In one of my favorite chapters, towards the end of the series, the Enokis' neighbor Tomoko meets another new mother, Shiho, who's having trouble raising her child. Her husband is cold and distant, and she feels stressed and incapable of caring for her son. It's a closely observed picture of a troubled family, and the story doesn't end with easy answers; although Shiho and her husband are making an effort to improve, both still have a way to go. Stories like these, tender and honest, are B&M at its best.

Artistically, the series is a pretty straight-ahead classic example of mid-nineties shojo manga: finely drawn hair and faces, sparse backgrounds, large, expressive eyes. Ragawa does do some interesting layouts from time to time, but for the most part the panels are arranged for maximum clarity. There are a few brilliant moments: when Takuya remembers going to the park as a family, before his mother died, the characters are drawn normally but the background is a scribbled child's drawing of a merry-go-round and ferris wheel. Or when he tells a fairy tale to Minoru, the characters are drawn with exaggeratedly thick linework and offset screentone.

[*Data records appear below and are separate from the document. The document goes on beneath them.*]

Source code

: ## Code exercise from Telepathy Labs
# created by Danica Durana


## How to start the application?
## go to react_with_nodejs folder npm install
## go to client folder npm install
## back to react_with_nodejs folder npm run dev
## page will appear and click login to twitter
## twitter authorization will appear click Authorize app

Low points of the series? Well, there's a few. B&M largely but not entirely avoids melodrama; some of the stories are so corny and choked with tragedy that they're almost laughable. While most of the side-stories are brought in organically—a classmate of Takuya's, a friend of Harumi's—a few are pretty outrageous (Takuya and Minoru are in a pachinko parlor when a bunch of loan shark thugs start tearing up the place, how dramatic!).

The series' biggest problem may be that perennial sitcom bugaboo, the non-passage of time. Although Takuya is clearly on the cusp of puberty—there's actually a very delicately handled storyline about a classmate of his who's been having wet dreams and doesn't know what they are or what to do—and Minoru is at an age where he should be developing quickly, the characters are all stuck in the perpetual ageless limbo that is the episodic series time hole. It's a little bit frustrating; for all that characters talk about growing up and the differences between adults and children, we never get to actually see any of that.

Ultimately, though, Baby & Me is an excellent series about childhood, adulthood, and parenthood, and those uneasy zones of transition. It's a simple series with a simple premise, but wrings a surprising amount of depth and heart out of it. Too bad it's so far out of print you couldn't see it with a telescope.